Matt Huculak | Movers & Shakers 2024—Educators

As Head, Advanced Research Services and Digital Scholarship Librarian with the University of Victoria Libraries, Matt Huculak examines librarians’ role in scholarly communication, archiving, and collecting, while collaborating with other disciplines to bring that documentation to life.

CURRENT POSITION

Head, Advanced Research Services & Digital Scholarship Librarian, University of Victoria Libraries, BC


DEGREE

MLIS, San José State University, 2017; PhD, English Language and Literature/Letters, University of Tulsa, 2009


FOLLOW

visualnarratives.org; holocaustgraphicnovels.org; bit.ly/HuculakORCID


Photo by UVIC Photo Services

 

 

 

 

The Memory Business

“We are in the documentation business, the memory business, and that’s a heavy responsibility,” says Matt Huculak. As Head, Advanced Research Services and Digital Scholarship Librarian with the University of Victoria Libraries, Huculak examines librarians’ role in scholarly communication, archiving, and collecting, while collaborating with other disciplines to bring that documentation to life.

This commitment to storytelling was evident when Huculak was invited to stay at the Ravensbrück Nazi Concentration Camp Memorial and Interpretation site in north Germany and work with researchers, artists, Holocaust survivors, and educators to develop new ideas for teaching the Holocaust through graphic novels. Huculak describes the Narrative Art and Visual Storytelling in Human Rights and Holocaust Education project as “all about memory, and who gets to tell stories.” Survivors collaborate with artists to tell those stories—including in the graphic novel But I Live: Three Stories of Child Survivors of the Holocaust.

Huculak’s other projects include the Spotlight digital exhibition platform, which, he says, impacts “how university collections and archives can be used in the teaching and research process.” Exhibits on the platform, created by librarians, scholars, and community members, highlight and interpret special collections and archives. Spotlight relies on work across university libraries, from metadata librarians to liaison librarians to archivists, as well as thoughtful consultation with faculty.
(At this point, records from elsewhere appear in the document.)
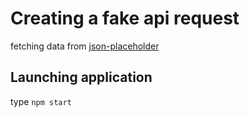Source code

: # Creating a fake api request

fetching data from [json-placeholder](https://jsonplaceholder.typicode.com/)

## Launching application

type <code>npm start </code>



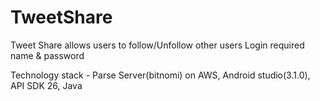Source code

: # TweetShare


Tweet Share allows users to follow/Unfollow other users
Login required name & password

Technology stack - Parse Server(bitnomi) on AWS, Android studio(3.1.0), API SDK 26, Java
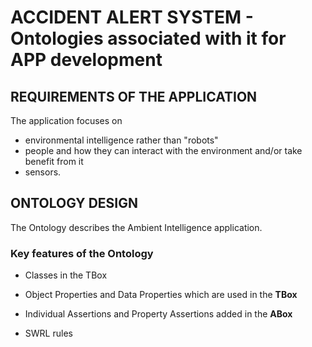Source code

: # ACCIDENT ALERT SYSTEM - Ontologies associated with it for APP development

## REQUIREMENTS OF THE APPLICATION
The application focuses on
-  environmental intelligence rather than "robots"
-  people and how they can interact with the environment and/or take benefit from it
-  sensors.


## ONTOLOGY DESIGN

The Ontology describes the Ambient Intelligence application.


### Key features of the Ontology


-  Classes in the TBox 

-  Object Properties and Data Properties which are used in the __TBox__

-  Individual Assertions and  Property Assertions added in the __ABox__

-  SWRL rules 
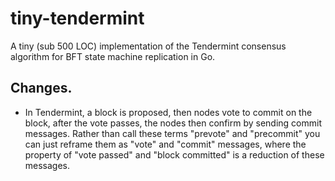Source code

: tiny-tendermint
===============

A tiny (sub 500 LOC) implementation of the Tendermint consensus algorithm for BFT state machine replication in Go.

## Changes.

 - In Tendermint, a block is proposed, then nodes vote to commit on the block, after the vote passes, the nodes then confirm by sending commit messages. Rather than call these terms "prevote" and "precommit" you can just reframe them as "vote" and "commit" messages, where the property of "vote passed" and "block committed" is a reduction of these messages.

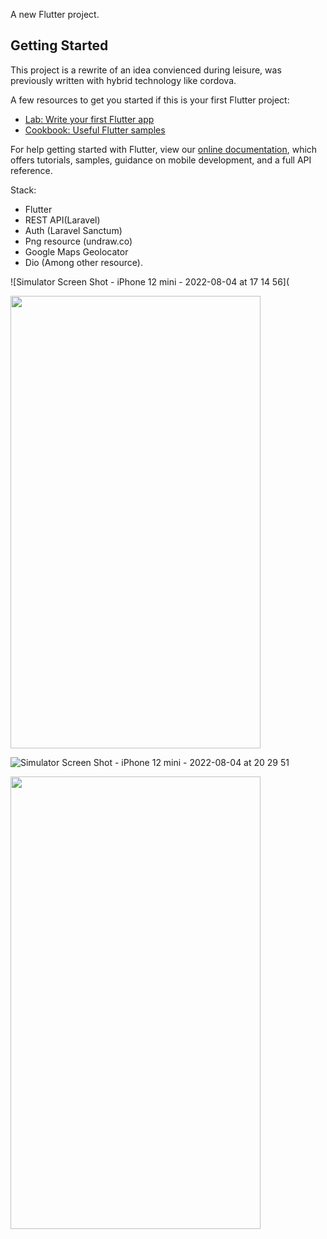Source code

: 

A new Flutter project.

## Getting Started

This project is a rewrite of an idea convienced during leisure, was previously written with hybrid technology like cordova.


A few resources to get you started if this is your first Flutter project:

- [Lab: Write your first Flutter app](https://flutter.dev/docs/get-started/codelab)
- [Cookbook: Useful Flutter samples](https://flutter.dev/docs/cookbook)

For help getting started with Flutter, view our
[online documentation](https://flutter.dev/docs), which offers tutorials,
samples, guidance on mobile development, and a full API reference.

Stack:
- Flutter
- REST API(Laravel)
- Auth (Laravel Sanctum)
- Png resource (undraw.co)
- Google Maps Geolocator
- Dio
(Among other resource).

![Simulator Screen Shot - iPhone 12 mini - 2022-08-04 at 17 14 56](

<image src="https://user-images.githubusercontent.com/46889336/182936118-7fbaa76d-fe50-4e1d-9c1f-5235f938037b.png" width="400" height="724" />



![Simulator Screen Shot - iPhone 12 mini - 2022-08-04 at 20 29 51]()

<image src="https://user-images.githubusercontent.com/46889336/182937330-5b873187-7a47-4b27-b796-22e1351b4f11.png" width="400" height="724" />
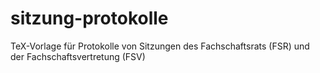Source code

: # sitzung-protokolle
TeX-Vorlage für Protokolle von Sitzungen des Fachschaftsrats (FSR) und der Fachschaftsvertretung (FSV)
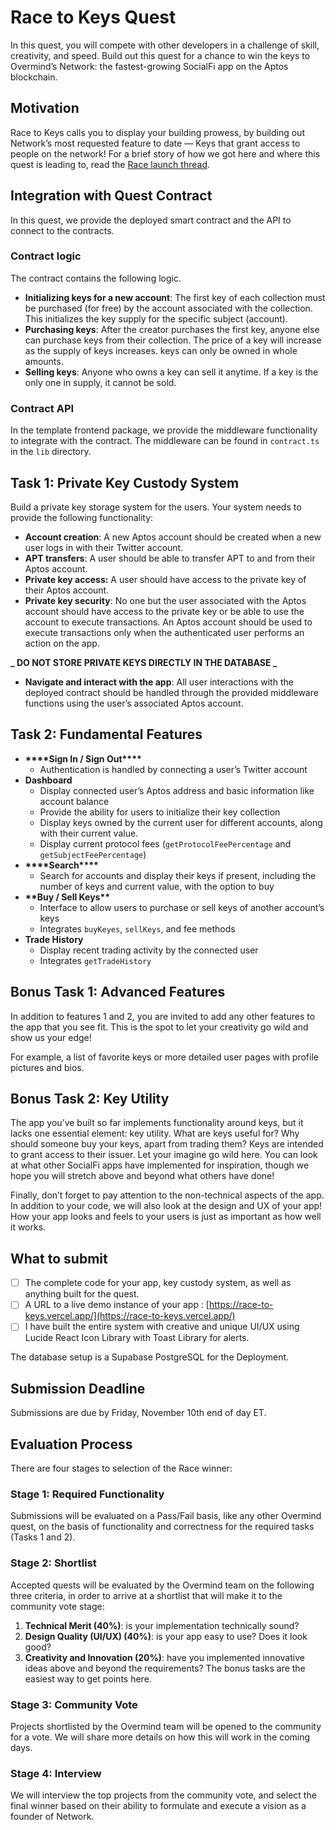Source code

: # Race to Keys Quest

In this quest, you will compete with other developers in a challenge of skill, creativity, and speed. Build out this quest for a chance to win the keys to Overmind’s Network: the fastest-growing SocialFi app on the Aptos blockchain.

## Motivation

Race to Keys calls you to display your building prowess, by building out Network’s most requested feature to date — Keys that grant access to people on the network! For a brief story of how we got here and where this quest is leading to, read the [Race launch thread](https://twitter.com/overmind_xyz/status/1719015741192630507).

## Integration with Quest Contract

In this quest, we provide the deployed smart contract and the API to connect to the contracts.

### Contract logic

The contract contains the following logic.

- **Initializing keys for a new account**: The first key of each collection must be purchased (for free) by the account associated with the collection. This initializes the key supply for the specific subject (account).
- **Purchasing keys**: After the creator purchases the first key, anyone else can purchase keys from their collection. The price of a key will increase as the supply of keys increases. keys can only be owned in whole amounts.
- **Selling keys**: Anyone who owns a key can sell it anytime. If a key is the only one in supply, it cannot be sold.

### Contract API

In the template frontend package, we provide the middleware functionality to integrate with the contract. The middleware can be found in `contract.ts` in the `lib` directory.

## Task 1: Private Key Custody System

Build a private key storage system for the users. Your system needs to provide the following functionality:

- **Account creation**: A new Aptos account should be created when a new user logs in with their Twitter account.
- **APT transfers**: A user should be able to transfer APT to and from their Aptos account.
- **Private key access:** A user should have access to the private key of their Aptos account.
- **Private key security**: No one but the user associated with the Aptos account should have access to the private key or be able to use the account to execute transactions. An Aptos account should be used to execute transactions only when the authenticated user performs an action on the app.

**_ DO NOT STORE PRIVATE KEYS DIRECTLY IN THE DATABASE _**

- **Navigate and interact with the app**: All user interactions with the deployed contract should be handled through the provided middleware functions using the user’s associated Aptos account.

## Task 2: Fundamental Features

- ****\*\*\*\*****Sign In / Sign Out****\*\*\*\*****
  - Authentication is handled by connecting a user’s Twitter account
- **Dashboard**
  - Display connected user’s Aptos address and basic information like account balance
  - Provide the ability for users to initialize their key collection
  - Display keys owned by the current user for different accounts, along with their current value.
  - Display current protocol fees (`getProtocolFeePercentage` and `getSubjectFeePercentage`)
- ****\*\*\*\*****Search****\*\*\*\*****
  - Search for accounts and display their keys if present, including the number of keys and current value, with the option to buy
- **********\*\***********Buy / Sell Keys**********\*\***********
  - Interface to allow users to purchase or sell keys of another account’s keys
  - Integrates `buyKeyes`, `sellKeys`, and fee methods
- **Trade History**
  - Display recent trading activity by the connected user
  - Integrates `getTradeHistory`

## Bonus Task 1: Advanced Features

In addition to features 1 and 2, you are invited to add any other features to the app that you see fit. This is the spot to let your creativity go wild and show us your edge!

For example, a list of favorite keys or more detailed user pages with profile pictures and bios.

## Bonus Task 2: Key Utility

The app you’ve built so far implements functionality around keys, but it lacks one essential element: key utility. What are keys useful for? Why should someone buy your keys, apart from trading them? Keys are intended to grant access to their issuer. Let your imagine go wild here. You can look at what other SocialFi apps have implemented for inspiration, though we hope you will stretch above and beyond what others have done!

Finally, don’t forget to pay attention to the non-technical aspects of the app. In addition to your code, we will also look at the design and UX of your app! How your app looks and feels to your users is just as important as how well it works.

## What to submit

- [ ] The complete code for your app, key custody system, as well as anything built for the quest.
- [ ] A URL to a live demo instance of your app : [https://race-to-keys.vercel.app/](https://race-to-keys.vercel.app/)
- [ ] I have built the entire system with creative and unique UI/UX using Lucide React Icon Library with Toast Library for alerts. 

The database setup is a Supabase PostgreSQL for the Deployment.

## Submission Deadline

Submissions are due by Friday, November 10th end of day ET.

## Evaluation Process

There are four stages to selection of the Race winner:

### Stage 1: Required Functionality

Submissions will be evaluated on a Pass/Fail basis, like any other Overmind quest, on the basis of functionality and correctness for the required tasks (Tasks 1 and 2).

### Stage 2: Shortlist

Accepted quests will be evaluated by the Overmind team on the following three criteria, in order to arrive at a shortlist that will make it to the community vote stage:

1. **Technical Merit (40%)**: is your implementation technically sound?
2. **Design Quality (UI/UX) (40%)**: is your app easy to use? Does it look good?
3. **Creativity and Innovation (20%)**: have you implemented innovative ideas above and beyond the requirements? The bonus tasks are the easiest way to get points here.

### Stage 3: Community Vote

Projects shortlisted by the Overmind team will be opened to the community for a vote. We will share more details on how this will work in the coming days.

### Stage 4: Interview

We will interview the top projects from the community vote, and select the final winner based on their ability to formulate and execute a vision as a founder of Network.

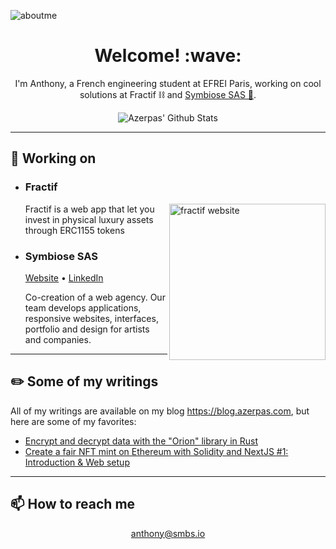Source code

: ![aboutme](https://user-images.githubusercontent.com/19282069/95012736-4d9e7700-063b-11eb-844c-0e1ae4613456.png)

<h1 align='center'> Welcome! :wave:</h1>
<p align='center'>
I'm Anthony, a French engineering student at EFREI Paris, working on cool solutions at Fractif ⛓️ and <a href="https://www.linkedin.com/company/31563209/" target="_blank" rel="noopener noreferrer">Symbiose SAS 💼</a>. 
</p>
<p align='center'>
  <img src="https://github-readme-stats.vercel.app/api?username=azerpas&count_private=true&theme=midnight-purple&show_icons=true" alt="Azerpas' Github Stats"/>
</p>

---

## 🔭 Working on
<ul>
  <li>
    <h3><b>Fractif</b></h3>
    <img width="250" align='right' alt="fractif website" src="https://user-images.githubusercontent.com/19282069/206268371-300edf6e-7d32-49fd-af64-920f71996e91.png">
    <p> Fractif is a web app that let you invest in physical luxury assets through ERC1155 tokens </p>
  </li>
  <li>
    <h3><b>Symbiose SAS</b></h3>
    <a href="http://smbs.io" target="_blank" rel="noopener noreferrer">Website</a> • <a href="https://www.linkedin.com/company/31563209/" target="_blank" rel="noopener noreferrer">LinkedIn</a>
    <p>Co-creation of a web agency. Our team develops applications, responsive websites, interfaces, portfolio and design for artists and companies.</p>
  </li>
</ul> 

--- 

## ✏️ Some of my writings
All of my writings are available on my blog https://blog.azerpas.com, but here are some of my favorites:
- [Encrypt and decrypt data with the "Orion" library in Rust](https://blog.azerpas.com/posts/rust-encryption-1)
- [Create a fair NFT mint on Ethereum with Solidity and NextJS #1: Introduction & Web setup](https://blog.azerpas.com/posts/fair-mint-1)

---

## 📫 How to reach me
<p align='center'>
  <a href="mailto:anthony@smbs.io">anthony@smbs.io</a>
</p>
<!--
**azerpas/azerpas** is a ✨ _special_ ✨ repository because its `README.md` (this file) appears on your GitHub profile.



Here are some ideas to get you started:

- 🔭 I’m currently working on ...
- 🌱 I’m currently learning ...
- 👯 I’m looking to collaborate on ...
- 🤔 I’m looking for help with ...
- 💬 Ask me about ...
- 📫 How to reach me: ...
- 😄 Pronouns: ...
- ⚡ Fun fact: ...
-->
It “has really shown the importance of the connector role librarians have to play in modern scholarship,” Huculak says.

Huculak’s work considers the relationship between human rights testimony and libraries, and how libraries can develop protocols for consent-based archiving and collecting. It demonstrates, he says, “what can happen when people come together consensually and creatively to tell the story that wants to be told.”